La Cour de justice de l’Union européenne se prononce sur la possibilité pour une fédération sportive nationale d’être qualifiée d’organisme de droit public

Brève - PARME Avocats

CJUE 3 février 2021 Federazione Italiana Giuoco Calcio (FIGC) – aff. C-155/19 et C-156/19

Par un arrêt rendu le 3 février 2021, la Cour de justice de l’Union européenne s’est penchée sur la question de savoir si les fédérations sportives sont des pouvoirs adjudicateurs et peuvent de ce fait être soumises aux règles de passation des marchés publics, dès lors qu’elles exercent des activités d’intérêt général ayant un caractère autre qu’industriel et commercial. Pour la première fois, la Cour se prononce sur la possibilité pour une fédération sportive nationale d’être qualifiée d’organisme de droit public au sens de la directive 2014/24/UE.

Dans les faits, la Fédération italienne de football avait organisé une procédure négociée pour l’attribution des services de portage pour les besoins de l’accompagnement des équipes nationales de football et de l’entrepôt de la Fédération. Un des soumissionnaires évincés a introduit devant le Tribunal administratif régional du Latium un recours pour contester le déroulement de cette procédure. Selon lui, la fédération doit être considérée comme un organisme de droit public et respecter les règles de publicité prévues par la règlementation en matière de marchés publics. Le Tribunal a fait droit à sa requête et a annulé l’attribution du marché. La Fédération et l’attributaire ont chacun interjeté appel de cette décision devant le Conseil d’Etat italien, contestant la qualification de la Fédération comme « organisme de droit public ». C’est dans ce contexte que le Conseil d’Etat italien a saisi la Cour de justice de l’Union européenne de deux questions préjudicielles portant sur l’interprétation de la directive 2014/24/UE du Parlement européen et du Conseil sur la passation des marchés publics.

Par le biais de ces deux questions, le Conseil d’Etat italien demande à la Cour d’interpréter d’une part la condition selon laquelle un organisme de droit public doit avoir été créé pour satisfaire spécifiquement des besoins d’intérêt général ayant un caractère autre qu’industriel et commercial.
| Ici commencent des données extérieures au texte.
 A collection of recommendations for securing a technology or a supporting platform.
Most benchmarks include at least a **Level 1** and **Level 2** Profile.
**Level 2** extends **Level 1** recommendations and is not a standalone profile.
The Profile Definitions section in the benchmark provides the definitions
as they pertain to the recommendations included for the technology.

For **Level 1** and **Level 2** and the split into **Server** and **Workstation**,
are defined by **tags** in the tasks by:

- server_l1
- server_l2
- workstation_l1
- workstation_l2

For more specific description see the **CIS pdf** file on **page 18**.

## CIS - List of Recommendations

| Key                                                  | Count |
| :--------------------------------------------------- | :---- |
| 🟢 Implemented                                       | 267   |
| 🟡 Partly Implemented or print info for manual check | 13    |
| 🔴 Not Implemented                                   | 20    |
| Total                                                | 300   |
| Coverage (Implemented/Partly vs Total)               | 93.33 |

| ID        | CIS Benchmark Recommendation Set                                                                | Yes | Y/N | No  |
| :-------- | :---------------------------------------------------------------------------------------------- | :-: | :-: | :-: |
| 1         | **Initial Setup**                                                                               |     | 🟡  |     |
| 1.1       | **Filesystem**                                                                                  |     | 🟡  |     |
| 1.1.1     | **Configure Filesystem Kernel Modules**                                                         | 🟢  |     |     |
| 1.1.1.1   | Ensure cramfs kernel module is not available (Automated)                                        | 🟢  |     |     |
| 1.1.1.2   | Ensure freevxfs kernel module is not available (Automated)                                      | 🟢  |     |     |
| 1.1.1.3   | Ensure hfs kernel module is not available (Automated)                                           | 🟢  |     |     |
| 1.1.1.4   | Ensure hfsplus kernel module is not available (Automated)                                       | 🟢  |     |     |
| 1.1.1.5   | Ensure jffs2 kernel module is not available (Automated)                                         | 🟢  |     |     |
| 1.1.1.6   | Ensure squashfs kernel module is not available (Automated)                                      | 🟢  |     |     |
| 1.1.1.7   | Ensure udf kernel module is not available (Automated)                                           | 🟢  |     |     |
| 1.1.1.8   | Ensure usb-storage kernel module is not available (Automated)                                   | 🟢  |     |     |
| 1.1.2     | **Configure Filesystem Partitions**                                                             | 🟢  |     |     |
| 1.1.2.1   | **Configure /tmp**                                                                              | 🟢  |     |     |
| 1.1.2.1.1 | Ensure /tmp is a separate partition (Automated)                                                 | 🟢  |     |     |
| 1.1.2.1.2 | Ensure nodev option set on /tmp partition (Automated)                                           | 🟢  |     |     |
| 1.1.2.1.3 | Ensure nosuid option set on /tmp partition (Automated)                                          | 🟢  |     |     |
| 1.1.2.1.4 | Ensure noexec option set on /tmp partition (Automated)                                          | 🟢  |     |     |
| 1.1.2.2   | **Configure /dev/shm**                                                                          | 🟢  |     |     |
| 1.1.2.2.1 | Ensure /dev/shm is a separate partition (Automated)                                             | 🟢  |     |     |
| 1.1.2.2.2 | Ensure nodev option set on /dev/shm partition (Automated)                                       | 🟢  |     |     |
D’autre part, il interroge la Cour sur la condition selon laquelle la gestion de cet organisme doit être soumise au contrôle d’une autorité publique, en l’espèce le Comité national olympique italien.

Dans l’arrêt rendu le 3 février 2021, la Cour de justice de l’Union européenne a considéré, concernant la première question, que la directive 2014/24 s’applique lorsqu’un organisme détient des missions à caractère public attribuées expressément par la règlementation nationale afin de satisfaire des besoins d’intérêt général ayant un caractère autre qu’industriel et commercial. Selon la Cour, cette conclusion n’est pas remise en cause par la circonstance que la forme juridique de la fédération soit celle d’une association de droit privé et par le fait qu’elle poursuit à côté des activités d’intérêt général, d’autres activités qui constitueraient une grande partie de l’ensemble de ses activités et qui seraient autofinancées.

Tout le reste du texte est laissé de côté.